Science is in the air. It features in our daily lives, and even in the art world. The omnipresence of science can act as a timely aphrodisiac to inspire artists about the future. All the while, human nature is steadily being reshaped by technology, preparing to face the upcoming ecological challenges affecting us all. Istanbul, that magical meeting point of East and West, recently served up some fresh viewpoints on the fusion of art and science.
The symbiotic affinity between art and science is complicated. Killing and healing one another, in turns. The two have always coexisted, from Leonardo Da Vinci to NFT collectibles. Yet, a whimsical balance is a rare find. People have become fascinated by the digital arts. Screens and projections are everywhere.
However, science never sleeps. Even though digital technology is further democratised through the Internet and smartphones, the next wave soon comes along. A space-age renaissance emerges, triggered by current ecological disasters and the privatisation of space flight. The speculative arts arise, exploring what human life will be like when we flee from the dying Earth to other celestial terrains.

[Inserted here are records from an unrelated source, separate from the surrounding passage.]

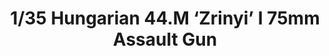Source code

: ---
layout: product
title: "1/35 Hungarian 44.M ‘Zrinyi’  I  75mm Assault Gun  "
price: "TBA" 
desc: "Maketa"
img_path: "/assets/img/BRNC35121.webp"
brand: "Bronco"
available: false
special_offer: false
new: false
soon: false
cat: "010000"
subcat: "015800"
subsubcat: "0N/A"
sifra: "BRNC35121"
popular: false
---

In 2019, İpek Yeğinsü curated a group exhibition called Intergalactic. Ekin Su Koç, one of the participating artists, used her Moon or Mars series (2019) to delineate a scientific yet humanistic speculation. Ekin says, “I came across a documentary about Neil Armstrong’s first steps on the Moon. It was a very alienating experience. The pictures of the Moon are rendered in grey, without colour. Also, I noticed that the Moon and Mars are the most researched celestial bodies. We are collecting information, trying to interpret and imagine them. There were also lots of illustrations, which are kind of fancy and sometimes unrealistic. I question how human life will be in the future.”